Эстер подняла голову. Рядом с ее столиком стояла Милдред Фолкнер.
Милдред посмотрела ей в глаза и улыбнулась.
Эстер Дилмейер внутренне вся собралась. Господи, неужели это должно произойти именно сейчас, когда ее и так буквально тошнит от жизни. Наверное, какая‑нибудь матрона, чей муженек разрыдался на родном плече и покаянно поведал о блондинке, которую встретил в ночном клубе, о визите наверх, в игорный дом, и о последовавшем за всем этим проигрыше. Как Эстер ненавидела таких слюнтяев! Сначала они жаждут острых ощущений, а потом, скуля и подвывая, бегут домой, где сознаются во всех своих грехах, проливая крокодиловы слезы, и выказывают глубочайшее раскаяние, бьют себя в грудь, чтобы при первой же возможности, не колеблясь, вернуться сюда еще раз.
Милдред отодвинула стул и села.
— Привет, — сказала она.
Один из официантов на всякий случай замаячил неподалеку, ожидая сигнала от Эстер. Сцен здесь не любили.
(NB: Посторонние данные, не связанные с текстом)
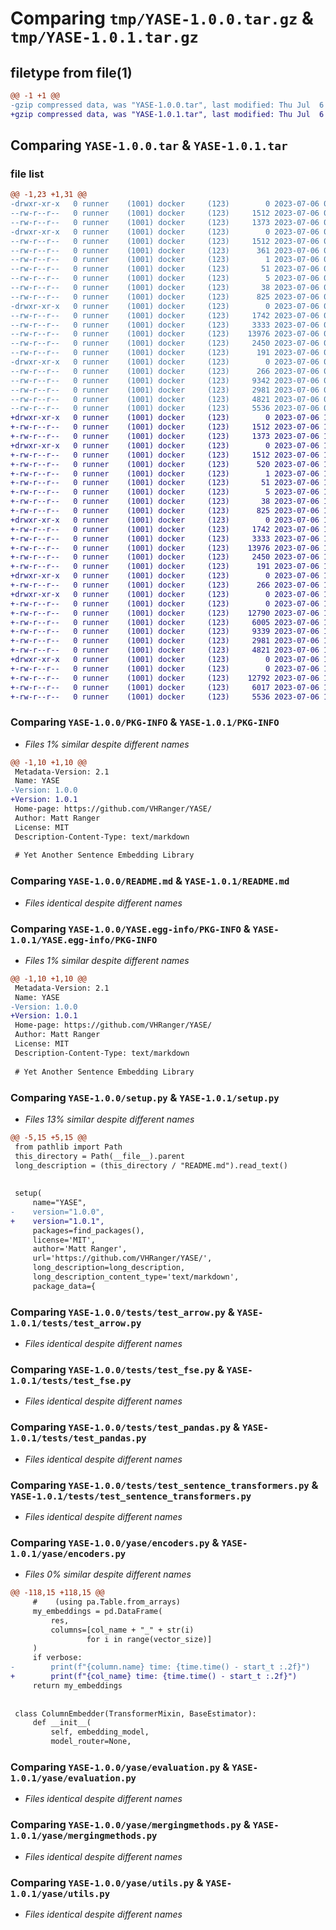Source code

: # Comparing `tmp/YASE-1.0.0.tar.gz` & `tmp/YASE-1.0.1.tar.gz`

## filetype from file(1)

```diff
@@ -1 +1 @@
-gzip compressed data, was "YASE-1.0.0.tar", last modified: Thu Jul  6 01:21:38 2023, max compression
+gzip compressed data, was "YASE-1.0.1.tar", last modified: Thu Jul  6 18:10:55 2023, max compression
```

## Comparing `YASE-1.0.0.tar` & `YASE-1.0.1.tar`

### file list

```diff
@@ -1,23 +1,31 @@
-drwxr-xr-x   0 runner    (1001) docker     (123)        0 2023-07-06 01:21:38.664355 YASE-1.0.0/
--rw-r--r--   0 runner    (1001) docker     (123)     1512 2023-07-06 01:21:38.664355 YASE-1.0.0/PKG-INFO
--rw-r--r--   0 runner    (1001) docker     (123)     1373 2023-07-06 01:20:58.000000 YASE-1.0.0/README.md
-drwxr-xr-x   0 runner    (1001) docker     (123)        0 2023-07-06 01:21:38.664355 YASE-1.0.0/YASE.egg-info/
--rw-r--r--   0 runner    (1001) docker     (123)     1512 2023-07-06 01:21:38.000000 YASE-1.0.0/YASE.egg-info/PKG-INFO
--rw-r--r--   0 runner    (1001) docker     (123)      361 2023-07-06 01:21:38.000000 YASE-1.0.0/YASE.egg-info/SOURCES.txt
--rw-r--r--   0 runner    (1001) docker     (123)        1 2023-07-06 01:21:38.000000 YASE-1.0.0/YASE.egg-info/dependency_links.txt
--rw-r--r--   0 runner    (1001) docker     (123)       51 2023-07-06 01:21:38.000000 YASE-1.0.0/YASE.egg-info/requires.txt
--rw-r--r--   0 runner    (1001) docker     (123)        5 2023-07-06 01:21:38.000000 YASE-1.0.0/YASE.egg-info/top_level.txt
--rw-r--r--   0 runner    (1001) docker     (123)       38 2023-07-06 01:21:38.664355 YASE-1.0.0/setup.cfg
--rw-r--r--   0 runner    (1001) docker     (123)      825 2023-07-06 01:20:58.000000 YASE-1.0.0/setup.py
-drwxr-xr-x   0 runner    (1001) docker     (123)        0 2023-07-06 01:21:38.664355 YASE-1.0.0/tests/
--rw-r--r--   0 runner    (1001) docker     (123)     1742 2023-07-06 01:20:58.000000 YASE-1.0.0/tests/test_arrow.py
--rw-r--r--   0 runner    (1001) docker     (123)     3333 2023-07-06 01:20:58.000000 YASE-1.0.0/tests/test_fse.py
--rw-r--r--   0 runner    (1001) docker     (123)    13976 2023-07-06 01:20:58.000000 YASE-1.0.0/tests/test_pandas.py
--rw-r--r--   0 runner    (1001) docker     (123)     2450 2023-07-06 01:20:58.000000 YASE-1.0.0/tests/test_sentence_transformers.py
--rw-r--r--   0 runner    (1001) docker     (123)      191 2023-07-06 01:20:58.000000 YASE-1.0.0/tests/test_vaex.py
-drwxr-xr-x   0 runner    (1001) docker     (123)        0 2023-07-06 01:21:38.664355 YASE-1.0.0/yase/
--rw-r--r--   0 runner    (1001) docker     (123)      266 2023-07-06 01:20:58.000000 YASE-1.0.0/yase/__init__.py
--rw-r--r--   0 runner    (1001) docker     (123)     9342 2023-07-06 01:20:58.000000 YASE-1.0.0/yase/encoders.py
--rw-r--r--   0 runner    (1001) docker     (123)     2981 2023-07-06 01:20:58.000000 YASE-1.0.0/yase/evaluation.py
--rw-r--r--   0 runner    (1001) docker     (123)     4821 2023-07-06 01:20:58.000000 YASE-1.0.0/yase/mergingmethods.py
--rw-r--r--   0 runner    (1001) docker     (123)     5536 2023-07-06 01:20:58.000000 YASE-1.0.0/yase/utils.py
+drwxr-xr-x   0 runner    (1001) docker     (123)        0 2023-07-06 18:10:55.147664 YASE-1.0.1/
+-rw-r--r--   0 runner    (1001) docker     (123)     1512 2023-07-06 18:10:55.147664 YASE-1.0.1/PKG-INFO
+-rw-r--r--   0 runner    (1001) docker     (123)     1373 2023-07-06 18:10:23.000000 YASE-1.0.1/README.md
+drwxr-xr-x   0 runner    (1001) docker     (123)        0 2023-07-06 18:10:55.143664 YASE-1.0.1/YASE.egg-info/
+-rw-r--r--   0 runner    (1001) docker     (123)     1512 2023-07-06 18:10:55.000000 YASE-1.0.1/YASE.egg-info/PKG-INFO
+-rw-r--r--   0 runner    (1001) docker     (123)      520 2023-07-06 18:10:55.000000 YASE-1.0.1/YASE.egg-info/SOURCES.txt
+-rw-r--r--   0 runner    (1001) docker     (123)        1 2023-07-06 18:10:55.000000 YASE-1.0.1/YASE.egg-info/dependency_links.txt
+-rw-r--r--   0 runner    (1001) docker     (123)       51 2023-07-06 18:10:55.000000 YASE-1.0.1/YASE.egg-info/requires.txt
+-rw-r--r--   0 runner    (1001) docker     (123)        5 2023-07-06 18:10:55.000000 YASE-1.0.1/YASE.egg-info/top_level.txt
+-rw-r--r--   0 runner    (1001) docker     (123)       38 2023-07-06 18:10:55.147664 YASE-1.0.1/setup.cfg
+-rw-r--r--   0 runner    (1001) docker     (123)      825 2023-07-06 18:10:23.000000 YASE-1.0.1/setup.py
+drwxr-xr-x   0 runner    (1001) docker     (123)        0 2023-07-06 18:10:55.147664 YASE-1.0.1/tests/
+-rw-r--r--   0 runner    (1001) docker     (123)     1742 2023-07-06 18:10:23.000000 YASE-1.0.1/tests/test_arrow.py
+-rw-r--r--   0 runner    (1001) docker     (123)     3333 2023-07-06 18:10:23.000000 YASE-1.0.1/tests/test_fse.py
+-rw-r--r--   0 runner    (1001) docker     (123)    13976 2023-07-06 18:10:23.000000 YASE-1.0.1/tests/test_pandas.py
+-rw-r--r--   0 runner    (1001) docker     (123)     2450 2023-07-06 18:10:23.000000 YASE-1.0.1/tests/test_sentence_transformers.py
+-rw-r--r--   0 runner    (1001) docker     (123)      191 2023-07-06 18:10:23.000000 YASE-1.0.1/tests/test_vaex.py
+drwxr-xr-x   0 runner    (1001) docker     (123)        0 2023-07-06 18:10:55.147664 YASE-1.0.1/yase/
+-rw-r--r--   0 runner    (1001) docker     (123)      266 2023-07-06 18:10:23.000000 YASE-1.0.1/yase/__init__.py
+drwxr-xr-x   0 runner    (1001) docker     (123)        0 2023-07-06 18:10:55.147664 YASE-1.0.1/yase/arrow/
+-rw-r--r--   0 runner    (1001) docker     (123)        0 2023-07-06 18:10:23.000000 YASE-1.0.1/yase/arrow/__init__.py
+-rw-r--r--   0 runner    (1001) docker     (123)    12790 2023-07-06 18:10:23.000000 YASE-1.0.1/yase/arrow/embedding.py
+-rw-r--r--   0 runner    (1001) docker     (123)     6005 2023-07-06 18:10:23.000000 YASE-1.0.1/yase/arrow/stringprocessing.py
+-rw-r--r--   0 runner    (1001) docker     (123)     9339 2023-07-06 18:10:23.000000 YASE-1.0.1/yase/encoders.py
+-rw-r--r--   0 runner    (1001) docker     (123)     2981 2023-07-06 18:10:23.000000 YASE-1.0.1/yase/evaluation.py
+-rw-r--r--   0 runner    (1001) docker     (123)     4821 2023-07-06 18:10:23.000000 YASE-1.0.1/yase/mergingmethods.py
+drwxr-xr-x   0 runner    (1001) docker     (123)        0 2023-07-06 18:10:55.147664 YASE-1.0.1/yase/pandas/
+-rw-r--r--   0 runner    (1001) docker     (123)        0 2023-07-06 18:10:23.000000 YASE-1.0.1/yase/pandas/__init__.py
+-rw-r--r--   0 runner    (1001) docker     (123)    12792 2023-07-06 18:10:23.000000 YASE-1.0.1/yase/pandas/embedding.py
+-rw-r--r--   0 runner    (1001) docker     (123)     6017 2023-07-06 18:10:23.000000 YASE-1.0.1/yase/pandas/stringprocessing.py
+-rw-r--r--   0 runner    (1001) docker     (123)     5536 2023-07-06 18:10:23.000000 YASE-1.0.1/yase/utils.py
```

### Comparing `YASE-1.0.0/PKG-INFO` & `YASE-1.0.1/PKG-INFO`

 * *Files 1% similar despite different names*

```diff
@@ -1,10 +1,10 @@
 Metadata-Version: 2.1
 Name: YASE
-Version: 1.0.0
+Version: 1.0.1
 Home-page: https://github.com/VHRanger/YASE/
 Author: Matt Ranger
 License: MIT
 Description-Content-Type: text/markdown
 
 # Yet Another Sentence Embedding Library
```

### Comparing `YASE-1.0.0/README.md` & `YASE-1.0.1/README.md`

 * *Files identical despite different names*

### Comparing `YASE-1.0.0/YASE.egg-info/PKG-INFO` & `YASE-1.0.1/YASE.egg-info/PKG-INFO`

 * *Files 1% similar despite different names*

```diff
@@ -1,10 +1,10 @@
 Metadata-Version: 2.1
 Name: YASE
-Version: 1.0.0
+Version: 1.0.1
 Home-page: https://github.com/VHRanger/YASE/
 Author: Matt Ranger
 License: MIT
 Description-Content-Type: text/markdown
 
 # Yet Another Sentence Embedding Library
```

### Comparing `YASE-1.0.0/setup.py` & `YASE-1.0.1/setup.py`

 * *Files 13% similar despite different names*

```diff
@@ -5,15 +5,15 @@
 from pathlib import Path
 this_directory = Path(__file__).parent
 long_description = (this_directory / "README.md").read_text()
 
 
 setup(
     name="YASE",
-    version="1.0.0",
+    version="1.0.1",
     packages=find_packages(),
     license='MIT',
     author='Matt Ranger',
     url='https://github.com/VHRanger/YASE/',
     long_description=long_description,
     long_description_content_type='text/markdown',
     package_data={
```

### Comparing `YASE-1.0.0/tests/test_arrow.py` & `YASE-1.0.1/tests/test_arrow.py`

 * *Files identical despite different names*

### Comparing `YASE-1.0.0/tests/test_fse.py` & `YASE-1.0.1/tests/test_fse.py`

 * *Files identical despite different names*

### Comparing `YASE-1.0.0/tests/test_pandas.py` & `YASE-1.0.1/tests/test_pandas.py`

 * *Files identical despite different names*

### Comparing `YASE-1.0.0/tests/test_sentence_transformers.py` & `YASE-1.0.1/tests/test_sentence_transformers.py`

 * *Files identical despite different names*

### Comparing `YASE-1.0.0/yase/encoders.py` & `YASE-1.0.1/yase/encoders.py`

 * *Files 0% similar despite different names*

```diff
@@ -118,15 +118,15 @@
     #    (using pa.Table.from_arrays)
     my_embeddings = pd.DataFrame(
         res,
         columns=[col_name + "_" + str(i) 
                 for i in range(vector_size)]
     )
     if verbose:
-        print(f"{column.name} time: {time.time() - start_t :.2f}")
+        print(f"{col_name} time: {time.time() - start_t :.2f}")
     return my_embeddings
 
 
 class ColumnEmbedder(TransformerMixin, BaseEstimator):
     def __init__(
         self, embedding_model,
         model_router=None,
```

### Comparing `YASE-1.0.0/yase/evaluation.py` & `YASE-1.0.1/yase/evaluation.py`

 * *Files identical despite different names*

### Comparing `YASE-1.0.0/yase/mergingmethods.py` & `YASE-1.0.1/yase/mergingmethods.py`

 * *Files identical despite different names*

### Comparing `YASE-1.0.0/yase/utils.py` & `YASE-1.0.1/yase/utils.py`

 * *Files identical despite different names*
— Добрый вечер, — ответила Эстер Дилмейер как можно холоднее и официальное.
Милдред вздохнула.
— Я увидела, что вы сидите тут одна, — начала она, — и я тоже одна. Больше того, мне так тоскливо; и я совершенно, полностью и абсолютно устала от мужчин. Я попробовала присесть и выпить коктейль, так трое по очереди успели нахально улыбнуться мне, прежде чем я закончила. Не возражаете, если я угощу вас бокалом чего‑нибудь, а потом пойду?
У Эстер отлегло от сердца. Значит, скандала все‑таки не будет. Она подозвала официанта.
— Еще один коктейль с шампанским? — спросила Милдред. Блондинка улыбнулась.
— Принесите два, — сказала Милдред официанту.
— Уберите этот бокал, — попросила его Эстер. — Шампанское уже выдохлось, — с коротким смешком пояснила она, повернувшись к Милдред. — Наверное, все это время я больше думала, чем пила.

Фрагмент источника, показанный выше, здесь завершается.